Country: Ventura county Date to Memoralise: July 13th 2019
For my whole life I lived in fear and let set up camp inside my heart. I vividly remember being so afraid of the dark when I was a little girl. I felt so vulnerable and scared. I felt so alone and no matter who I was with I felt fear slip inside my bones and sink it’s teeth into my soul. And one day when I got a little older, I saw a little blinking light. It broke through my darkness and gave me hope. It shined the brightest I have ever seen and maybe this was what would destroy the darkness and make me feel safe again.
As I laid on a tiny gurney in the hallway, because there were no more rooms in the hospital. It was that moment on that tiny screen I saw your soul come alive a fluttering heart blinking! I knew in that moment. your little heart could be all mine. To love and treasure for the rest of my days. My heart and soul was filled! A mother wow! I felt so special and it was so new. It was the most hope I felt since I was a child. BUT…..Than fear, peeked across a imaginary door and reminded me what was on the other side. “Remember your not married, he wouldn’t approve.” Remember you are not established.” “Your just another statistic now.” “You may be permanently used goods or worst die in child birth!”

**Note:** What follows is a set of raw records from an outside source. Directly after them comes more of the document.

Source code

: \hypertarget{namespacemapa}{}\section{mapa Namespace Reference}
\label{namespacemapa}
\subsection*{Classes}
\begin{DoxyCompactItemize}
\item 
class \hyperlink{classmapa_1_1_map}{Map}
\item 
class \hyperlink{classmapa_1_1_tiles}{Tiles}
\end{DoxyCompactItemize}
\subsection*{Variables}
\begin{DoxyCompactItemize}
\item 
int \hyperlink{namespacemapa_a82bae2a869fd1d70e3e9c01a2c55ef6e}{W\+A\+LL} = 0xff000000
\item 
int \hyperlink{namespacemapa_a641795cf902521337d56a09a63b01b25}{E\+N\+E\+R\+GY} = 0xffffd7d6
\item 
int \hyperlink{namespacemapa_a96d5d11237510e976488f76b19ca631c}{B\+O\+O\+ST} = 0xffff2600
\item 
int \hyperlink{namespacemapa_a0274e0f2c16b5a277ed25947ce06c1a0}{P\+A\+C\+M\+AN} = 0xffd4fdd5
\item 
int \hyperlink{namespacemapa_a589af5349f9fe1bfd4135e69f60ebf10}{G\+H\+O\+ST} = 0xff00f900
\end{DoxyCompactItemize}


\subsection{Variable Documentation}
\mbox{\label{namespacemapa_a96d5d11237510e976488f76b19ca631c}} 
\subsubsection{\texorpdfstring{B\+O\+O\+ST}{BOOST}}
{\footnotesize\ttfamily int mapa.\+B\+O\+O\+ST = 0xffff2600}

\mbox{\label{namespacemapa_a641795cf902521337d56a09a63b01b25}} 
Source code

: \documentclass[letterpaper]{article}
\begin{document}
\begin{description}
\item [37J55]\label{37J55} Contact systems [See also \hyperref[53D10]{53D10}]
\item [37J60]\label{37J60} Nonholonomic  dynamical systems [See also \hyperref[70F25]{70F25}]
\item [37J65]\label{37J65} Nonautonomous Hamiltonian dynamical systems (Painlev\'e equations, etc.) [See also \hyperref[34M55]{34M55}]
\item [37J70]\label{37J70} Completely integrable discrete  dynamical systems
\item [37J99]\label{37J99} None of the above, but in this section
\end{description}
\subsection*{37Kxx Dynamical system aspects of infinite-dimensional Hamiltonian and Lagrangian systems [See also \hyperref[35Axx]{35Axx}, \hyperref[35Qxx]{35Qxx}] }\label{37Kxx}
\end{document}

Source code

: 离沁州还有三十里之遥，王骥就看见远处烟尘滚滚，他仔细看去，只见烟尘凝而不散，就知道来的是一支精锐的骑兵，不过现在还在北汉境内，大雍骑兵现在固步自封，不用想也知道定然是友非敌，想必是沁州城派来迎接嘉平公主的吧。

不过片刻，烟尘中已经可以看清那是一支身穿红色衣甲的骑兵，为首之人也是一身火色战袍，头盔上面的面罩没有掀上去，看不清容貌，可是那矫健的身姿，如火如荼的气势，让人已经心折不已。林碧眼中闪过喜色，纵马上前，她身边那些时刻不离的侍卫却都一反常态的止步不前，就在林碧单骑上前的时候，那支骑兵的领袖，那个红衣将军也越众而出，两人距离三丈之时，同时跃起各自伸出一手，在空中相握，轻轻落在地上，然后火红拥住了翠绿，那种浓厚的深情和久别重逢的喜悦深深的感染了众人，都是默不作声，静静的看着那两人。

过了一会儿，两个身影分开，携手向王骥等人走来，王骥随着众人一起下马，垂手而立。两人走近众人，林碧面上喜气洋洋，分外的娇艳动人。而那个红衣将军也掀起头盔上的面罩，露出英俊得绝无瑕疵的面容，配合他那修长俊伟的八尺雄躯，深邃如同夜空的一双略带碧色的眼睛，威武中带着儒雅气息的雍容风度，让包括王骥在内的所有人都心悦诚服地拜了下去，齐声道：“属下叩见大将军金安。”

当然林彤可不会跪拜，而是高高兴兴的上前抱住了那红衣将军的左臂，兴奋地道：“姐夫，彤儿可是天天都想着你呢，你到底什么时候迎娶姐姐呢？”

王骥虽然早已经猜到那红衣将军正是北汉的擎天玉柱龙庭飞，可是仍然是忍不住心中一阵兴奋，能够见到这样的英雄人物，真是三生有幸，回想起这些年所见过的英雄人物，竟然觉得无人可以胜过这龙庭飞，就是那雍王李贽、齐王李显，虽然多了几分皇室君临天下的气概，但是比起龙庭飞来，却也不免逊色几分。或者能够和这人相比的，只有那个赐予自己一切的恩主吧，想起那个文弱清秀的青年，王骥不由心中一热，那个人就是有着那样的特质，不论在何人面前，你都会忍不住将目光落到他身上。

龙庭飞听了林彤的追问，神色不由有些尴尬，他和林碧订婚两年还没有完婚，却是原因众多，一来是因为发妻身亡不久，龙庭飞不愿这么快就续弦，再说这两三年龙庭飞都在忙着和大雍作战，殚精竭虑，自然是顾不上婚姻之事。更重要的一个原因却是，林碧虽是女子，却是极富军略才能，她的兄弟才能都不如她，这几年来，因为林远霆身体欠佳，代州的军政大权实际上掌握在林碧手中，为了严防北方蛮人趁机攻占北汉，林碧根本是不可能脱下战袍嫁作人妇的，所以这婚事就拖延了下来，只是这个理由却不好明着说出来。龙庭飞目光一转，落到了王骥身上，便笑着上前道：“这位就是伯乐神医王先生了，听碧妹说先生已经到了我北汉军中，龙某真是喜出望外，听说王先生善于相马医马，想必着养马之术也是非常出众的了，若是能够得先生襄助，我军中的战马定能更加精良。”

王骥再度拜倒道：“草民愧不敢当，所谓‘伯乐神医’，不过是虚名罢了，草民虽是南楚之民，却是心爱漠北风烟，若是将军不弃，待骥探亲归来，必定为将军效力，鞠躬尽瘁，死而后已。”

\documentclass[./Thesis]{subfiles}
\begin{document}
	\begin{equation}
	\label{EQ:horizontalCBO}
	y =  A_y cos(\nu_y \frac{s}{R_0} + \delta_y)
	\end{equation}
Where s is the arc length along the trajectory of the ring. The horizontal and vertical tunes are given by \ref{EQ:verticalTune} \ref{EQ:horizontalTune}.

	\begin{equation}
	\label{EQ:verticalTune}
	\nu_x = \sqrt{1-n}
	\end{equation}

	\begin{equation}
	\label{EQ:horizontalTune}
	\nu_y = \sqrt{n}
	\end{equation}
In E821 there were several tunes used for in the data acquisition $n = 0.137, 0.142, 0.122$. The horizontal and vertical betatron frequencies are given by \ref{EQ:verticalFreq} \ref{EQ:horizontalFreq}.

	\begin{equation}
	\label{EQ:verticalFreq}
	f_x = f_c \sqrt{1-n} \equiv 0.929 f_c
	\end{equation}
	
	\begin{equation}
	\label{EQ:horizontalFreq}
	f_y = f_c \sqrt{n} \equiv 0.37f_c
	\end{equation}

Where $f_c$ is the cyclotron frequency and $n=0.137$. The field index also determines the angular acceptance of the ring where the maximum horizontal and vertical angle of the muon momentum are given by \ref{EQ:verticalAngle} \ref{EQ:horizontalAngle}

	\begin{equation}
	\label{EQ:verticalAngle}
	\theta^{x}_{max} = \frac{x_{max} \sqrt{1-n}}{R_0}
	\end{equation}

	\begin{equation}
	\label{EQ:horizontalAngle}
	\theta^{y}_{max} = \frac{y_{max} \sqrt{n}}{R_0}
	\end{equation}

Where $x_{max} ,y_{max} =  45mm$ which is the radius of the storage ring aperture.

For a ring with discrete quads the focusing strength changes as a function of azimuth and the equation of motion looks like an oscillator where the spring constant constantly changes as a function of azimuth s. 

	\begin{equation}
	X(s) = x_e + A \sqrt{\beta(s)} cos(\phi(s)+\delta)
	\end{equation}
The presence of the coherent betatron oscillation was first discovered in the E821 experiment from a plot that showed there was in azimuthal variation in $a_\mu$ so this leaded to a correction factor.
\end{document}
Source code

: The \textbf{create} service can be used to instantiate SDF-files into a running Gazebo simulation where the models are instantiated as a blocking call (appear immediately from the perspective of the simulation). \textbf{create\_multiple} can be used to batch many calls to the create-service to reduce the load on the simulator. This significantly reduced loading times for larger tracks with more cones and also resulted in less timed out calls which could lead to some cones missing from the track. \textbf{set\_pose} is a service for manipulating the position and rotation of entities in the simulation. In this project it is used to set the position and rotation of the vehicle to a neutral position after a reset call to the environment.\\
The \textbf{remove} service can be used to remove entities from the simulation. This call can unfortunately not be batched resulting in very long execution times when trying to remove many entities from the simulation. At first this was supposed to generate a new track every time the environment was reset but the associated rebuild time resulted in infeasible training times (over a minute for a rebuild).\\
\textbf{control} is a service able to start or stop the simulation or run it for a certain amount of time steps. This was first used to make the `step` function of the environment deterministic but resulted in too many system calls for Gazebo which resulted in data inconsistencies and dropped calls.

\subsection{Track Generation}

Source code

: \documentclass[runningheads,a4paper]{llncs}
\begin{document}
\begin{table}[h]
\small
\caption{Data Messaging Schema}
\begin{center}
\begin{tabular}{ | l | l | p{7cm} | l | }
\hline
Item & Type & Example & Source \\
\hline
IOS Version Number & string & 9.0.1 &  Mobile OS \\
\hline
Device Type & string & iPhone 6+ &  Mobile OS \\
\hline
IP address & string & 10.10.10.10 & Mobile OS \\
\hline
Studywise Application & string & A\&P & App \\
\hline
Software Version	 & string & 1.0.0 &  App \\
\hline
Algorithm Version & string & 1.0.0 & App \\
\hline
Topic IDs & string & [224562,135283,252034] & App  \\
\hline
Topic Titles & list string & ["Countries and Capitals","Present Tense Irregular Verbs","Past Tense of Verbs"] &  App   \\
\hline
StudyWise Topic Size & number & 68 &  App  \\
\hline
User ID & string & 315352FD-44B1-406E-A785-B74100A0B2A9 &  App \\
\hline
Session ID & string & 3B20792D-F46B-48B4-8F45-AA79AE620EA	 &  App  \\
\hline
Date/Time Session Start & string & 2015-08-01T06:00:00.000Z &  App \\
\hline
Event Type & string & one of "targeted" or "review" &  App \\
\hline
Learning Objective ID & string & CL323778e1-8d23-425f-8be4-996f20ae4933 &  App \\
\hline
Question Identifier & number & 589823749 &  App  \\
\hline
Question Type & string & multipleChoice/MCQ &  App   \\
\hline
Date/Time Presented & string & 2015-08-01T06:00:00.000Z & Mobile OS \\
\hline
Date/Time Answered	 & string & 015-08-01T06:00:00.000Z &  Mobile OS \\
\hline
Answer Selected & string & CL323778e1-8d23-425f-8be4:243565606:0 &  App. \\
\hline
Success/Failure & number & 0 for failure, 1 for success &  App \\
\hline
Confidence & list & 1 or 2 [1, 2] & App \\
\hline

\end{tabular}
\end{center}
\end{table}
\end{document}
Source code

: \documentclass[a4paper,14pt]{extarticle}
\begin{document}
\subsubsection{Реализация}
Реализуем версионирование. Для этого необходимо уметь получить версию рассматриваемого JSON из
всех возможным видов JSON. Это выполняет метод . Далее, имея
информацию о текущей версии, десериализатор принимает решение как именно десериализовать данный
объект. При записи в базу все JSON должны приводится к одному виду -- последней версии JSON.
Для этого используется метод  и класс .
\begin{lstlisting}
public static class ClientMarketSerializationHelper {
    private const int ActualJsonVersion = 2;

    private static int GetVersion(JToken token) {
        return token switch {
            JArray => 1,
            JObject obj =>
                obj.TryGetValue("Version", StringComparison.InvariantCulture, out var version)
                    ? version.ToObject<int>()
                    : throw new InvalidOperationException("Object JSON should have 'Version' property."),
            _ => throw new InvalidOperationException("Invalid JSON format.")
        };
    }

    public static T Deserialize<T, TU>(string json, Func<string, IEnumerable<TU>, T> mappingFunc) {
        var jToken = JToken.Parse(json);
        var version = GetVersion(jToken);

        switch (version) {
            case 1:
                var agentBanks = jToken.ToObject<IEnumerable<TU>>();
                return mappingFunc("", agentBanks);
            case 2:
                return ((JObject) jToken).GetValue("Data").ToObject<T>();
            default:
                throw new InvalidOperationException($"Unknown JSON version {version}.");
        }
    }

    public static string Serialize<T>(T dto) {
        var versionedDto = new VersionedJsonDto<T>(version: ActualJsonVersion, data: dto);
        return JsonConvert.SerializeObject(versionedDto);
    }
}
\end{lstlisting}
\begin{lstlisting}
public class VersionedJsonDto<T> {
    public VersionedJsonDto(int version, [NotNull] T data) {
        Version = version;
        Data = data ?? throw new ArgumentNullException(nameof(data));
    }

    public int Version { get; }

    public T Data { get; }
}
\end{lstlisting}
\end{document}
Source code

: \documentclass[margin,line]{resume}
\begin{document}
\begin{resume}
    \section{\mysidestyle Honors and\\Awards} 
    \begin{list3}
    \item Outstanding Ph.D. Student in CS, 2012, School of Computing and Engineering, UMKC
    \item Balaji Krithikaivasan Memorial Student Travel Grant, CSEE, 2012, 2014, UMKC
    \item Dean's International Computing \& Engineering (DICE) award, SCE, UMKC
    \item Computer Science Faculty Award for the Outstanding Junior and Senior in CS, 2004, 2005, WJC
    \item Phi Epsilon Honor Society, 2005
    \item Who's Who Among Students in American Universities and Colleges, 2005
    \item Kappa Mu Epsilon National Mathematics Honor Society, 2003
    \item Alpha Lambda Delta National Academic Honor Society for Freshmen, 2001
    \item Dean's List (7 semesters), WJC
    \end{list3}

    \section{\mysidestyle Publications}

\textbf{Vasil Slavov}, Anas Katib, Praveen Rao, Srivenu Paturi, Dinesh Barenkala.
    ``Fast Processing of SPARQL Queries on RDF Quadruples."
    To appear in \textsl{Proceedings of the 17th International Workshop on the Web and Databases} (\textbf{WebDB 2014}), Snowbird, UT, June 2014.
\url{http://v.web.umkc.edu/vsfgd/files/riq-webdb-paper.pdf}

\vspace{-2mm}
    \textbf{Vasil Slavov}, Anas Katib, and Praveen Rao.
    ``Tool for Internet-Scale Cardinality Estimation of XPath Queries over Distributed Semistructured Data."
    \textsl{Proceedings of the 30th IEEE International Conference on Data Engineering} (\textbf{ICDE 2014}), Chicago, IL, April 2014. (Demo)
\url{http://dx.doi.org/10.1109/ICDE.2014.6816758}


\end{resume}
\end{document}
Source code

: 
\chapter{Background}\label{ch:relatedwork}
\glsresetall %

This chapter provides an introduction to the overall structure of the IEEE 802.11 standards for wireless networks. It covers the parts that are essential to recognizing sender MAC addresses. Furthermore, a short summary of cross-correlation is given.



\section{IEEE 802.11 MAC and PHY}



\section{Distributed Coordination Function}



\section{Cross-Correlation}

The fear and anxiety wrapped it’s long arms around me and pulled me under and was relentless with the torment of drowning me in negative thoughts. I scratched at a bed post for weeks, pulled at my hair. Had moments where I looked at baby clothes and brought a few items home and took a few pictures of a belly not showing so I could get excited for a small timeline. I was so conflicted. What should I do? What would someone else do? What mattered? Do I matter? Does the child matter? The questions just kept coming with answers to guide me. The voices surrounded me with opinions we’re making me feel insane and there was no option that seemed to settle the fear. Days, weeks, now a two months went by and I would make at least 5 appointments just to cancel them. I would hold my tummy and cry and tell you how I would protect you as I drove on the freeway. How happy I was to be a mother. I was so happy you chose me. But so ashamed that you chose me too. I was not responsible. I was impulsive, anxiety filled and depressed. I was codependent and unsure what I wanted. Why you chose me I’ll never know. Why I didn’t take more precautions I leave it to being human and deeply flawed. I have no better answers honestly. Just the raw truth.
Brave, just know I suffer. I suffer knowing I will never see your beautiful eyes and rosey cheeks. I’ll never will see you laugh or cry or hear you sing. I’ll never see your golden locks as the sun shines on you. I will never exchange buttery fly kisses with your soft lashes as we giggle and cuddle close. You never will experience a earthly love or dance underneath the stars or swim with the fish or feel rain fall upon your lovely skin. And music. How could I let you miss that?! It’s one of the greatest gifts on this planet! And for all this I have no words to make anything better. I was not brave. I was a weak coward and fearful of how you would change my life. You would have changed it for the better. I am more lost without you.
The last moment I really remember was placing my hands on my tummy the closest I could reach you and crying on the floor of a shower as water rolled off my back and tears flowed from my eyes. I sobbed. Maybe intuitively my body knew what was to come. I’m not sure. I do know I was so afraid. You were brave. You were ready for this world. Because of you maybe I don’t have to live in fear. Maybe you can reach my heart from the beyond. Maybe you still have a purpose in my life. Brave just know you stole my heart forever. I have been permanently touched by an angel. A mark that will never fade. That will live with me til my last breath on this earth. Whoever and where ever you are. Mom loves you and is deeply sorry for what it’s worth. I lost the greatest human I’d ever meet. May fear never win and may you always be brave.